=== Records shown ===
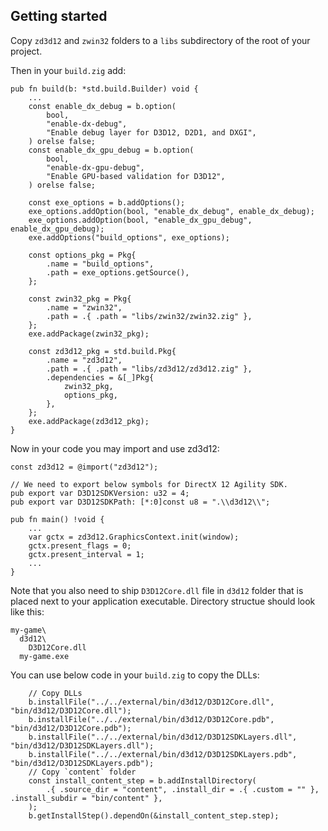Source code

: ## Getting started

Copy `zd3d12` and `zwin32` folders to a `libs` subdirectory of the root of your project.

Then in your `build.zig` add:

```zig
pub fn build(b: *std.build.Builder) void {
    ...
    const enable_dx_debug = b.option(
        bool,
        "enable-dx-debug",
        "Enable debug layer for D3D12, D2D1, and DXGI",
    ) orelse false;
    const enable_dx_gpu_debug = b.option(
        bool,
        "enable-dx-gpu-debug",
        "Enable GPU-based validation for D3D12",
    ) orelse false;

    const exe_options = b.addOptions();
    exe_options.addOption(bool, "enable_dx_debug", enable_dx_debug);
    exe_options.addOption(bool, "enable_dx_gpu_debug", enable_dx_gpu_debug);
    exe.addOptions("build_options", exe_options);

    const options_pkg = Pkg{
        .name = "build_options",
        .path = exe_options.getSource(),
    };

    const zwin32_pkg = Pkg{
        .name = "zwin32",
        .path = .{ .path = "libs/zwin32/zwin32.zig" },
    };
    exe.addPackage(zwin32_pkg);

    const zd3d12_pkg = std.build.Pkg{
        .name = "zd3d12",
        .path = .{ .path = "libs/zd3d12/zd3d12.zig" },
        .dependencies = &[_]Pkg{
            zwin32_pkg,
            options_pkg,
        },
    };
    exe.addPackage(zd3d12_pkg);
}
```

Now in your code you may import and use zd3d12:

```zig
const zd3d12 = @import("zd3d12");

// We need to export below symbols for DirectX 12 Agility SDK.
pub export var D3D12SDKVersion: u32 = 4;
pub export var D3D12SDKPath: [*:0]const u8 = ".\\d3d12\\";

pub fn main() !void {
    ...
    var gctx = zd3d12.GraphicsContext.init(window);
    gctx.present_flags = 0;
    gctx.present_interval = 1;
    ...
}
```

Note that you also need to ship `D3D12Core.dll` file in `d3d12` folder that is placed next to your application executable. Directory structue should look like this:

```
my-game\
  d3d12\
    D3D12Core.dll
  my-game.exe
```

You can use below code in your `build.zig` to copy the DLLs:

```zig
    // Copy DLLs
    b.installFile("../../external/bin/d3d12/D3D12Core.dll", "bin/d3d12/D3D12Core.dll");
    b.installFile("../../external/bin/d3d12/D3D12Core.pdb", "bin/d3d12/D3D12Core.pdb");
    b.installFile("../../external/bin/d3d12/D3D12SDKLayers.dll", "bin/d3d12/D3D12SDKLayers.dll");
    b.installFile("../../external/bin/d3d12/D3D12SDKLayers.pdb", "bin/d3d12/D3D12SDKLayers.pdb");
    // Copy `content` folder
    const install_content_step = b.addInstallDirectory(
        .{ .source_dir = "content", .install_dir = .{ .custom = "" }, .install_subdir = "bin/content" },
    );
    b.getInstallStep().dependOn(&install_content_step.step);
```
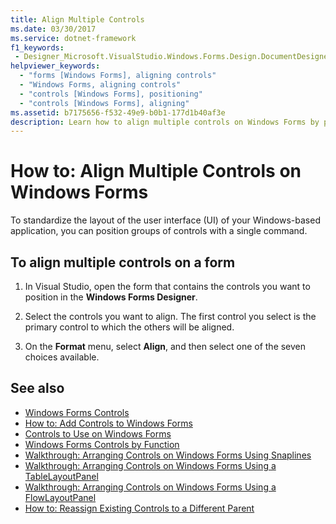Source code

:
 ```yaml
---
title: Align Multiple Controls
ms.date: 03/30/2017
ms.service: dotnet-framework
f1_keywords:
 - Designer_Microsoft.VisualStudio.Windows.Forms.Design.DocumentDesigner
helpviewer_keywords:
  - "forms [Windows Forms], aligning controls"
  - "Windows Forms, aligning controls"
  - "controls [Windows Forms], positioning"
  - "controls [Windows Forms], aligning"
ms.assetid: b7175656-f532-49e9-b0b1-177d1b40af3e
description: Learn how to align multiple controls on Windows Forms by positioning groups of controls with a single command.
---
```

# How to: Align Multiple Controls on Windows Forms

To standardize the layout of the user interface (UI) of your Windows-based application, you can position groups of controls with a single command.

## To align multiple controls on a form

1. In Visual Studio, open the form that contains the controls you want to position in the **Windows Forms Designer**.

2. Select the controls you want to align. The first control you select is the primary control to which the others will be aligned.

3. On the **Format** menu, select **Align**, and then select one of the seven choices available.

## See also

- [Windows Forms Controls](overview.md)
- [How to: Add Controls to Windows Forms](how-to-add-to-a-form.md)
- [Controls to Use on Windows Forms](controls-to-use-on-windows-forms.md)
- [Windows Forms Controls by Function](windows-forms-controls-by-function.md)
- [Walkthrough: Arranging Controls on Windows Forms Using Snaplines](walkthrough-arranging-controls-on-windows-forms-using-snaplines.md)
- [Walkthrough: Arranging Controls on Windows Forms Using a TableLayoutPanel](walkthrough-arranging-controls-on-windows-forms-using-a-tablelayoutpanel.md)
- [Walkthrough: Arranging Controls on Windows Forms Using a FlowLayoutPanel](walkthrough-arranging-controls-on-windows-forms-using-a-flowlayoutpanel.md)
- [How to: Reassign Existing Controls to a Different Parent](how-to-reassign-existing-controls-to-a-different-parent.md)
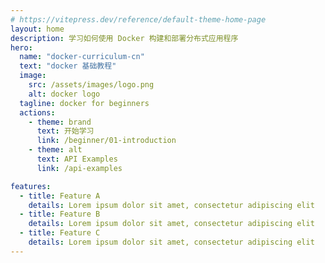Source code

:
 ```yaml
---
# https://vitepress.dev/reference/default-theme-home-page
layout: home
description: 学习如何使用 Docker 构建和部署分布式应用程序
hero:
  name: "docker-curriculum-cn"
  text: "docker 基础教程"
  image:
    src: /assets/images/logo.png
    alt: docker logo
  tagline: docker for beginners
  actions:
    - theme: brand
      text: 开始学习
      link: /beginner/01-introduction
    - theme: alt
      text: API Examples
      link: /api-examples

features:
  - title: Feature A
    details: Lorem ipsum dolor sit amet, consectetur adipiscing elit
  - title: Feature B
    details: Lorem ipsum dolor sit amet, consectetur adipiscing elit
  - title: Feature C
    details: Lorem ipsum dolor sit amet, consectetur adipiscing elit
---
```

=== Work required ===
Throughout the material above, find lines holding the word "theme", then copy them.

=== Solution for this task ===
# https://vitepress.dev/reference/default-theme-home-page
    - theme: brand
    - theme: alt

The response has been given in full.